The lines to return run from the start of the material below through the line holding "(f(N)): normalmente, la", both included; please give them back exactly, minus the pictures.

──────── Information given ────────

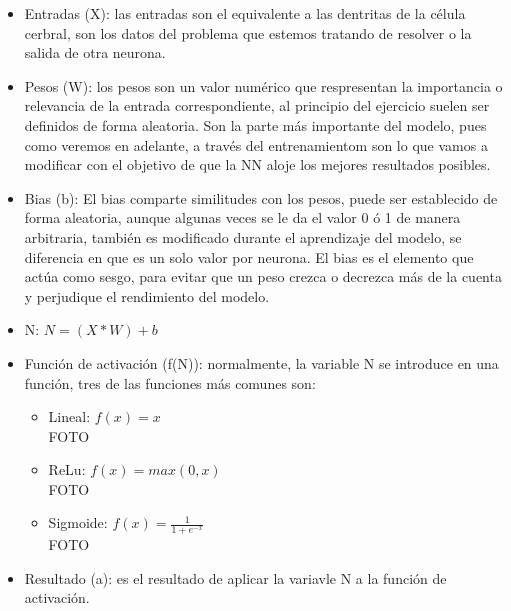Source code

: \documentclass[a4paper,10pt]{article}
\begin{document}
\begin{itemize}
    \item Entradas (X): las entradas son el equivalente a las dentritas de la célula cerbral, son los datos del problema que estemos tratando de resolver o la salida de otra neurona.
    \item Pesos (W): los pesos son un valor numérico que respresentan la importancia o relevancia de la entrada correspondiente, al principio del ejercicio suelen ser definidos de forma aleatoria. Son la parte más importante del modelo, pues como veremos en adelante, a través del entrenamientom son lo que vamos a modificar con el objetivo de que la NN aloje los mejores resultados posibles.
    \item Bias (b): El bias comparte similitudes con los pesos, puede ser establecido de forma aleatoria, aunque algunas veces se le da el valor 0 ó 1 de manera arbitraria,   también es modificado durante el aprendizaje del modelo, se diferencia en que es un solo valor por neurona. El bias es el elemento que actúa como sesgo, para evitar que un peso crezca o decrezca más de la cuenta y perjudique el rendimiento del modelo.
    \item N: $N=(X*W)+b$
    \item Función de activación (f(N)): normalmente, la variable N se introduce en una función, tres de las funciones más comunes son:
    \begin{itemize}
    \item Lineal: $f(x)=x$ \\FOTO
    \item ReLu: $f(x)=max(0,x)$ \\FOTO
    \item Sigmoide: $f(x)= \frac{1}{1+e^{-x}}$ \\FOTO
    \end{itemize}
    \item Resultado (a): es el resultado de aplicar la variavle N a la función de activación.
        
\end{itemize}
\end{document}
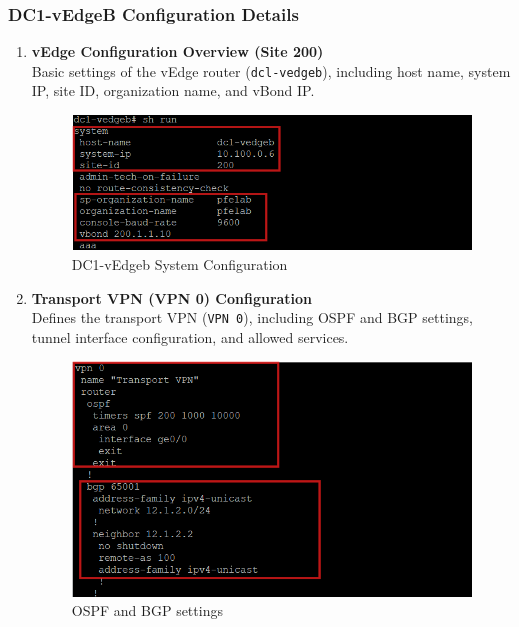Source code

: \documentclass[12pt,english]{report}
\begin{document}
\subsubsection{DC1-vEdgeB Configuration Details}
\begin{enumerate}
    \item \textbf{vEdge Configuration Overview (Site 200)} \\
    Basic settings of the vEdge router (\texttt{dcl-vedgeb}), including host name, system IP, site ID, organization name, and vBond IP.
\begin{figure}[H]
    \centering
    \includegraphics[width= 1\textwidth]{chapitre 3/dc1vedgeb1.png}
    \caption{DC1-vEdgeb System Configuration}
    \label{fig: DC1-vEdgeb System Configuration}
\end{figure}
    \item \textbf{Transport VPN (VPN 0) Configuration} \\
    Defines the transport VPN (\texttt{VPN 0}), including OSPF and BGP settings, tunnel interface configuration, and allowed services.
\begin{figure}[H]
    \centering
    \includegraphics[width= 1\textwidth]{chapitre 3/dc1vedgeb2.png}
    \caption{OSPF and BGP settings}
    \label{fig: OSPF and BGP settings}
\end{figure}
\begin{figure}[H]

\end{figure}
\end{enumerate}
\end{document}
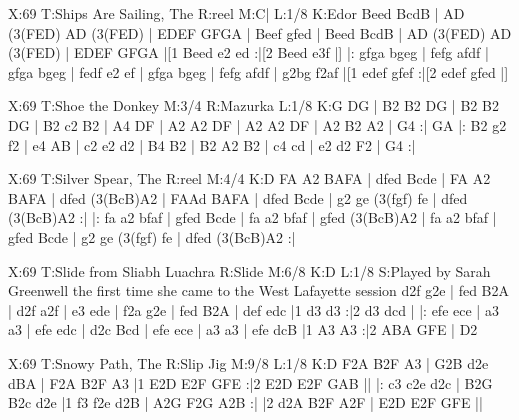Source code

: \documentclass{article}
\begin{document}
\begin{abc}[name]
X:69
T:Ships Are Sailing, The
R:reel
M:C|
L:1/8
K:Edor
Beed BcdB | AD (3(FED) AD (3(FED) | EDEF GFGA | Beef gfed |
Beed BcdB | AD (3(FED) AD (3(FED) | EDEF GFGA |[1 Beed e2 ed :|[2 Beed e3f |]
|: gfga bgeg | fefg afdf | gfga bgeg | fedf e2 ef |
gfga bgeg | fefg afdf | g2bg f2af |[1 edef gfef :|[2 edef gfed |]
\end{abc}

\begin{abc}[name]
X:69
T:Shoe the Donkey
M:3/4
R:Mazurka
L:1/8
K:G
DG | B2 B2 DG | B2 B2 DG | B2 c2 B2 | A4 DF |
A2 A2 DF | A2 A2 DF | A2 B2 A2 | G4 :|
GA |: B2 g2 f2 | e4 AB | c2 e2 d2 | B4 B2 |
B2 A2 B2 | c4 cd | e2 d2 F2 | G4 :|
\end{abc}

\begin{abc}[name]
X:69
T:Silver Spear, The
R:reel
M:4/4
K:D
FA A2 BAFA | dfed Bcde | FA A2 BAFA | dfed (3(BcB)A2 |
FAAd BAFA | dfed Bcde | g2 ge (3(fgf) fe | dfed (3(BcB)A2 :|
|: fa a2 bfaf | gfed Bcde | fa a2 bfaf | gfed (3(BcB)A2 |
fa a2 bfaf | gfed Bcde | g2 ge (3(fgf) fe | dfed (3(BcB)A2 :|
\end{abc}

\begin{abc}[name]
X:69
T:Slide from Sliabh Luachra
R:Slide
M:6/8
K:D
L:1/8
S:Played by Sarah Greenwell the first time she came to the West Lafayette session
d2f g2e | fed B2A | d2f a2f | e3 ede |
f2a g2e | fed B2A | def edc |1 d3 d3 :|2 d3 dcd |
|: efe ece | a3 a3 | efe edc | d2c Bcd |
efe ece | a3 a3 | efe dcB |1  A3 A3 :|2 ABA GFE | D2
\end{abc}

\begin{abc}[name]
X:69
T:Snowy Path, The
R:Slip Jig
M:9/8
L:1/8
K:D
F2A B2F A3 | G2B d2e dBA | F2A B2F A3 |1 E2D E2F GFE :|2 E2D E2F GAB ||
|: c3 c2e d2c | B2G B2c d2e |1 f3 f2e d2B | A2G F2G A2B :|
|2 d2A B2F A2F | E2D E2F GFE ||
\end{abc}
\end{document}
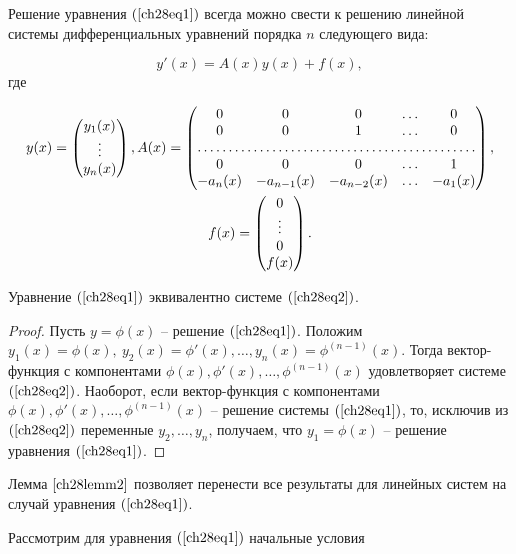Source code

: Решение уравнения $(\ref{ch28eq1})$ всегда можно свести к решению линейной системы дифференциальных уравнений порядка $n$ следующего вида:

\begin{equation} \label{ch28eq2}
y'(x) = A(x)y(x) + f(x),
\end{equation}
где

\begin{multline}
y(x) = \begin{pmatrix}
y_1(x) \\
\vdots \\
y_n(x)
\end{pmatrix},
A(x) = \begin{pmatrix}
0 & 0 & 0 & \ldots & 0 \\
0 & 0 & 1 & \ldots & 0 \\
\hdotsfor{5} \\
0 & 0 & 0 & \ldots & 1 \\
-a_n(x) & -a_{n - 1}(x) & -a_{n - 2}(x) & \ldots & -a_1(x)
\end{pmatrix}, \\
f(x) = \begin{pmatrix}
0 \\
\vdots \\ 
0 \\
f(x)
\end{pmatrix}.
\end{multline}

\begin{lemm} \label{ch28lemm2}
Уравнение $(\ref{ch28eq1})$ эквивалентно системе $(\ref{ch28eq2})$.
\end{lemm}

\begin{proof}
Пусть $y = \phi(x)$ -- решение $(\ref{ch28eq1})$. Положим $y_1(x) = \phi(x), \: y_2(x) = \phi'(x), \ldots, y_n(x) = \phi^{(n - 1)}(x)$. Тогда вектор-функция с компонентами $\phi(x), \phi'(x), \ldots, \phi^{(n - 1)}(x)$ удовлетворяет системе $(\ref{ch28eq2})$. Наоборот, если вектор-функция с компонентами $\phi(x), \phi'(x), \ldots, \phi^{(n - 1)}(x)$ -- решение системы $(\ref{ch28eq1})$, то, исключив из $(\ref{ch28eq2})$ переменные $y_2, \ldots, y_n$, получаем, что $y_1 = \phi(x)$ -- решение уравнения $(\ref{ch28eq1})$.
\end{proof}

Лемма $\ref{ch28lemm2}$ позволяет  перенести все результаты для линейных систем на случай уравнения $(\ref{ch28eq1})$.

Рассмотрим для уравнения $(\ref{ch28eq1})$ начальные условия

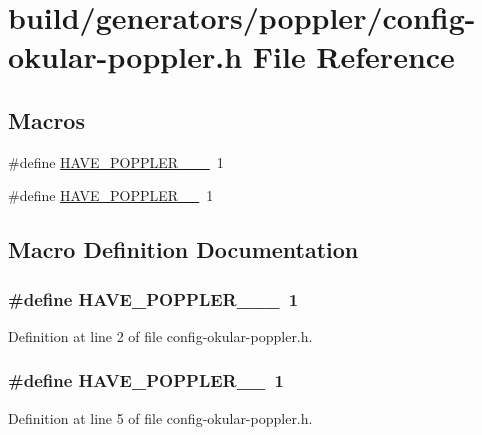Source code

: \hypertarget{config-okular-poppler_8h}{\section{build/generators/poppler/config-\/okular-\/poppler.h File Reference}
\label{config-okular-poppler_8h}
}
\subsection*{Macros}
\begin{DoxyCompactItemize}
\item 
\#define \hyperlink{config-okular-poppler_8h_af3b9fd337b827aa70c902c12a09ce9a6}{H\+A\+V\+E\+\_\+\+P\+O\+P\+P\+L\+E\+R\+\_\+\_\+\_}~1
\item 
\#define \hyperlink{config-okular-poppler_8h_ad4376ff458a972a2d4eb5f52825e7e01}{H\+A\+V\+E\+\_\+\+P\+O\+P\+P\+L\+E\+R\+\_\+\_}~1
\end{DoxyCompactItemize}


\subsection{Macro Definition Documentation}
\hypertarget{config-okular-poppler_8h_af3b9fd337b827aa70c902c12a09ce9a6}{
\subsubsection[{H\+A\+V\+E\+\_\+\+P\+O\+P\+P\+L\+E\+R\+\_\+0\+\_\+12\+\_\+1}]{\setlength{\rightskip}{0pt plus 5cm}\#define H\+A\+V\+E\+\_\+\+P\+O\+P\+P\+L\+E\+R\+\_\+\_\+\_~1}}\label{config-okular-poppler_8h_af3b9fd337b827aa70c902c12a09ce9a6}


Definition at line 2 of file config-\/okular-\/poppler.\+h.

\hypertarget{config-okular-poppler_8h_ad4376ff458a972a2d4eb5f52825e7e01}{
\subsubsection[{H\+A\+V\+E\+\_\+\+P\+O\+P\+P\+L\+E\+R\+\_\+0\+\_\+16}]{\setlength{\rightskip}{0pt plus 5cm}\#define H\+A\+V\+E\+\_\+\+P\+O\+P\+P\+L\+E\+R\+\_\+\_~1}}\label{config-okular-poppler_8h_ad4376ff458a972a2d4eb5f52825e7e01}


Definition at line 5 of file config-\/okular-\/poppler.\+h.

────────

Task result =>
Source code

: \documentclass[a4paper,10pt]{article}
\begin{document}
\begin{itemize}
    \item Entradas (X): las entradas son el equivalente a las dentritas de la célula cerbral, son los datos del problema que estemos tratando de resolver o la salida de otra neurona.
    \item Pesos (W): los pesos son un valor numérico que respresentan la importancia o relevancia de la entrada correspondiente, al principio del ejercicio suelen ser definidos de forma aleatoria. Son la parte más importante del modelo, pues como veremos en adelante, a través del entrenamientom son lo que vamos a modificar con el objetivo de que la NN aloje los mejores resultados posibles.
    \item Bias (b): El bias comparte similitudes con los pesos, puede ser establecido de forma aleatoria, aunque algunas veces se le da el valor 0 ó 1 de manera arbitraria,   también es modificado durante el aprendizaje del modelo, se diferencia en que es un solo valor por neurona. El bias es el elemento que actúa como sesgo, para evitar que un peso crezca o decrezca más de la cuenta y perjudique el rendimiento del modelo.
    \item N: $N=(X*W)+b$
    \item Función de activación (f(N)): normalmente, la variable N se introduce en una función, tres de las funciones más comunes son:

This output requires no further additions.